#### [To do]
Determine how many of the lines below hold the word "linear". Give the number and nothing else.

++++++++

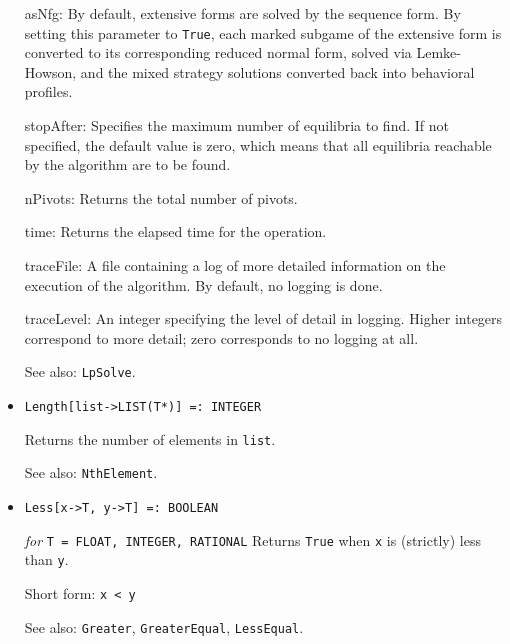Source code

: \begin{itemize}
{\it for} {\tt T = FLOAT, RATIONAL}
\bd
Solves the game as a linear complementarity problem, using the
Lemke-Howson algorithm for normal form games, and the
Koller-Megiddo-Stengel sequence form for extensive form games.  


The behavior of the algorithm may be modified by the following
optional parameters:
\bd
\item
[asNfg:] By default, extensive forms are solved by the sequence form.
By setting this parameter to \verb+True+, each marked subgame of the extensive
form is converted to its corresponding reduced normal form, solved
via Lemke-Howson, and the mixed strategy solutions converted back into
behavioral profiles.
\item
[stopAfter:] Specifies the maximum number of equilibria to find.  If
not specified, the default value is zero, which means that all
equilibria reachable by the algorithm are to be found.
\item
[nPivots:] Returns the total number of pivots. 
\item
[time:] Returns the elapsed time for the operation.
\item
[traceFile:] A file containing a log of more detailed information on the
execution of the algorithm.  By default, no logging is done.
\item
[traceLevel:] An integer specifying the level of detail in logging.
Higher integers correspond to more detail; zero corresponds to no
logging at all.
\ed
\item [See also:] \verb+LpSolve+.
\ed

\item
\protect \large \begin{verbatim}
Length[list->LIST(T*)] =: INTEGER
\end{verbatim}\normalsize

\bd
Returns the number of elements in \verb+list+.
\item
[See also:] {\tt NthElement}.
\ed

\item
\protect \large \begin{verbatim}
Less[x->T, y->T] =: BOOLEAN
\end{verbatim}\normalsize

{\it for} {\tt T = FLOAT, INTEGER, RATIONAL}
\bd
Returns \verb+True+ when \verb+x+ is (strictly) less than \verb+y+.
\item [Short form:] \verb+x < y+
\item [See also:] \verb+Greater+, \verb+GreaterEqual+, \verb+LessEqual+.
\ed


\end{itemize}
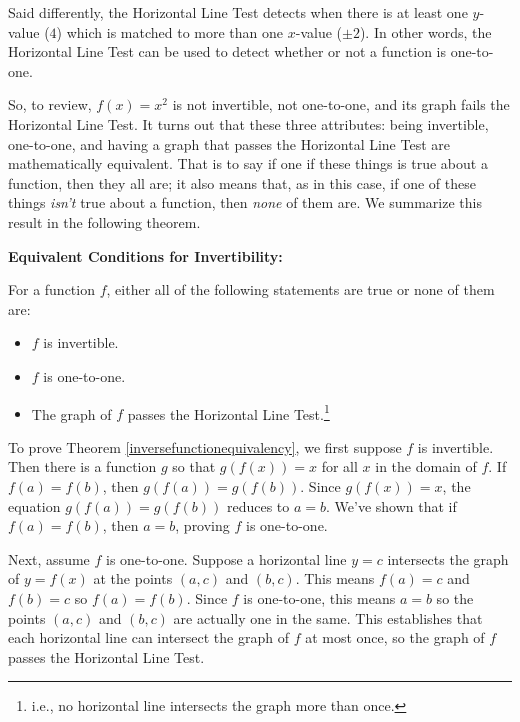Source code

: \documentclass{ximera}
\begin{document}
Said differently, the Horizontal Line Test detects when there is at least one $y$-value ($4$) which is matched to more than one $x$-value ($\pm 2$).   In other words, the Horizontal Line Test can be used to detect whether or not a function is one-to-one. 

So, to review, $f(x) = x^2$ is not invertible, not one-to-one, and its graph fails the Horizontal Line Test. It turns out that these three attributes:  being invertible, one-to-one, and having a graph that passes the Horizontal Line Test are mathematically equivalent.   That is to say if one if these things is true about a function, then they all are; it also means that, as in this case,  if one of these things \textit{isn't} true about a function, then \textit{none} of them are.  We summarize this result in the following theorem.


\begin{theorem} \label{inversefunctionequivalency} \textbf{Equivalent Conditions for Invertibility:}  
 
For a function $f$, either all of the following statements are true or none of them are:

\begin{itemize}

\item  $f$ is invertible.

\item $f$ is one-to-one.

\item  The graph of $f$ passes the Horizontal Line Test.\footnote{i.e., no horizontal line intersects the graph more than once.}

\end{itemize}

\end{theorem}

To prove Theorem \ref{inversefunctionequivalency}, we first suppose $f$ is invertible.  Then there is a function $g$ so that $g(f(x)) = x$ for all $x$ in the domain of $f$.    If $f(a) = f(b)$, then $g(f(a)) = g(f(b))$.  Since $g(f(x)) = x$, the equation $g(f(a)) = g(f(b))$ reduces to $a = b$. We've shown that if $f(a) = f(b)$, then $a = b$, proving $f$ is one-to-one.

Next, assume $f$ is one-to-one.  Suppose a horizontal line $y=c$ intersects the graph of $y = f(x)$ at the points $(a,c)$ and $(b,c)$.  This means $f(a) = c$ and $f(b) = c$ so $f(a) = f(b)$.  Since $f$ is one-to-one, this means $a=b$ so the points $(a,c)$ and $(b,c)$ are actually one in the same.  This establishes that each horizontal line can intersect the graph of $f$ at most once, so the graph of $f$ passes the Horizontal Line Test.
\end{document}
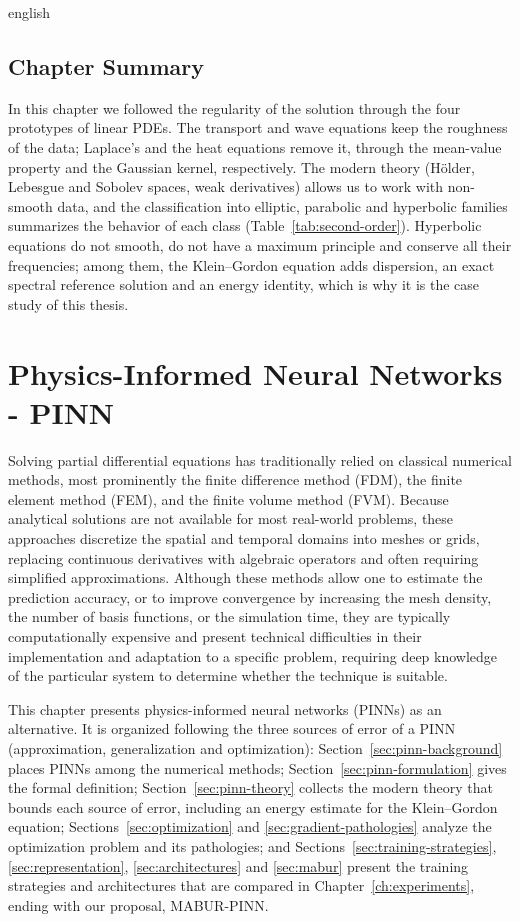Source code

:\documentclass[11pt,letterpaper,twoside,openright]{book} %
\begin{document}
\begin{hyphenrules}{english}
\section{Chapter Summary}\label{sec:ch2-summary}

In this chapter we followed the regularity of the solution through the four prototypes of linear PDEs.
The transport and wave equations keep the roughness of the data; Laplace's and the heat equations remove
it, through the mean-value property and the Gaussian kernel, respectively. The modern theory (Hölder,
Lebesgue and Sobolev spaces, weak derivatives) allows us to work with non-smooth data, and the
classification into elliptic, parabolic and hyperbolic families summarizes the behavior of each class
(Table~\ref{tab:second-order}). Hyperbolic equations do not smooth, do not have a maximum principle and
conserve all their frequencies; among them, the Klein--Gordon equation adds dispersion, an exact
spectral reference solution and an energy identity, which is why it is the case study of this thesis.

\chapter{Physics-Informed Neural Networks - PINN}\label{ch:pinns}

Solving partial differential equations has traditionally relied on classical numerical methods, most
prominently the finite difference method (FDM), the finite element method (FEM), and the finite volume
method (FVM). Because analytical solutions are not available for most real-world problems, these
approaches discretize the spatial and temporal domains into meshes or grids, replacing continuous
derivatives with algebraic operators and often requiring simplified approximations. Although these
methods allow one to estimate the prediction accuracy, or to improve convergence by increasing the
mesh density, the number of basis functions, or the simulation time, they are typically computationally
expensive and present technical difficulties in their implementation and adaptation to a specific
problem, requiring deep knowledge of the particular system to determine whether the technique is
suitable.

This chapter presents physics-informed neural networks (PINNs) as an alternative. It is organized
following the three sources of error of a PINN (approximation, generalization and optimization):
Section~\ref{sec:pinn-background} places PINNs among the numerical methods; Section~\ref{sec:pinn-formulation}
gives the formal definition; Section~\ref{sec:pinn-theory} collects the modern theory that bounds each source
of error, including an energy estimate for the Klein--Gordon equation; Sections~\ref{sec:optimization} and \ref{sec:gradient-pathologies}
analyze the optimization problem and its pathologies; and
Sections~\ref{sec:training-strategies}, \ref{sec:representation}, \ref{sec:architectures} and \ref{sec:mabur} present the training
strategies and architectures that are compared in Chapter~\ref{ch:experiments}, ending with our proposal,
MABUR-PINN.


\end{hyphenrules}
\end{document}

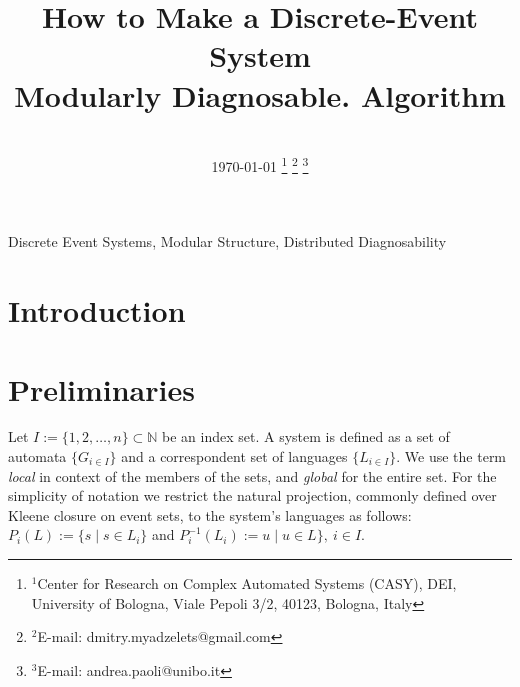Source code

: \documentclass[a4paper, 10pt, conference]{ieeeconf}
\begin{document}
\title{How to Make a Discrete-Event System \\ Modularly Diagnosable.
Algorithm} 
\author{
	\\ \today
	\thanks{$^{1}$Center for Research on Complex Automated Systems (CASY), DEI,
	University of Bologna, Viale Pepoli 3/2, 40123, Bologna, Italy}
		\thanks{$^{2}$E-mail: {dmitry.myadzelets@gmail.com}}
		\thanks{$^{3}$E-mail: {andrea.paoli@unibo.it}}
}
\maketitle


\begin{abstract}

\end{abstract}

\begin{keywords}
Discrete Event Systems, Modular Structure, Distributed Diagnosability
\end{keywords}

\newtheorem{theorem}{Theorem}
\newtheorem{definition}{Definition}
\newtheorem{lemma}{Lemma}
\newtheorem{assumption}{Assumption}
\newtheorem{corollary}{Corollary}
\newtheorem{example}{Example}


\section{Introduction}


\section{Preliminaries}
\label{sec:Preliminaries}
Let $I := \{1,2,\ldots,n\} \subset  \mathbb{N}$ be an index set. A system is
defined as a set of automata $\{G_{i \in I}\}$ and a correspondent set
of languages $\{L_{i \in I}\}$. We use the term \emph{local} in context
of the members of the sets, and \emph{global} for the entire set.
For the simplicity of notation we restrict the natural projection, commonly
defined over Kleene closure on event sets, to the system's languages as
follows: $P_i(L) := \{s\mid s\in L_{i}\}$ and $P_i^{-1}(L_{i}) := u \mid u
\in L\}, ~i \in I$.
\end{document}
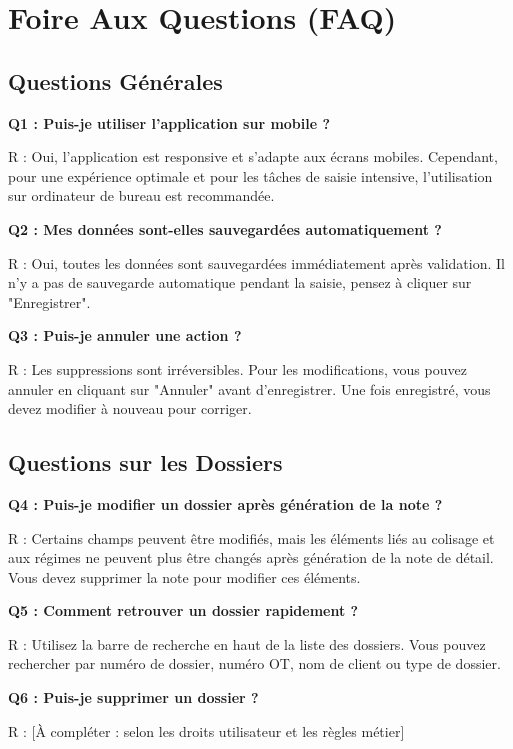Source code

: \documentclass[12pt,a4paper]{report}
\begin{document}
\chapter{Foire Aux Questions (FAQ)}

\section{Questions Générales}

\textbf{Q1 : Puis-je utiliser l'application sur mobile ?}

R : Oui, l'application est responsive et s'adapte aux écrans mobiles. Cependant, pour une expérience optimale et pour les tâches de saisie intensive, l'utilisation sur ordinateur de bureau est recommandée.

\textbf{Q2 : Mes données sont-elles sauvegardées automatiquement ?}

R : Oui, toutes les données sont sauvegardées immédiatement après validation. Il n'y a pas de sauvegarde automatique pendant la saisie, pensez à cliquer sur "Enregistrer".

\textbf{Q3 : Puis-je annuler une action ?}

R : Les suppressions sont irréversibles. Pour les modifications, vous pouvez annuler en cliquant sur "Annuler" avant d'enregistrer. Une fois enregistré, vous devez modifier à nouveau pour corriger.

\section{Questions sur les Dossiers}

\textbf{Q4 : Puis-je modifier un dossier après génération de la note ?}

R : Certains champs peuvent être modifiés, mais les éléments liés au colisage et aux régimes ne peuvent plus être changés après génération de la note de détail. Vous devez supprimer la note pour modifier ces éléments.

\textbf{Q5 : Comment retrouver un dossier rapidement ?}

R : Utilisez la barre de recherche en haut de la liste des dossiers. Vous pouvez rechercher par numéro de dossier, numéro OT, nom de client ou type de dossier.

\textbf{Q6 : Puis-je supprimer un dossier ?}

R : [À compléter : selon les droits utilisateur et les règles métier]
\end{document}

++++++++

#### [The completed task]
2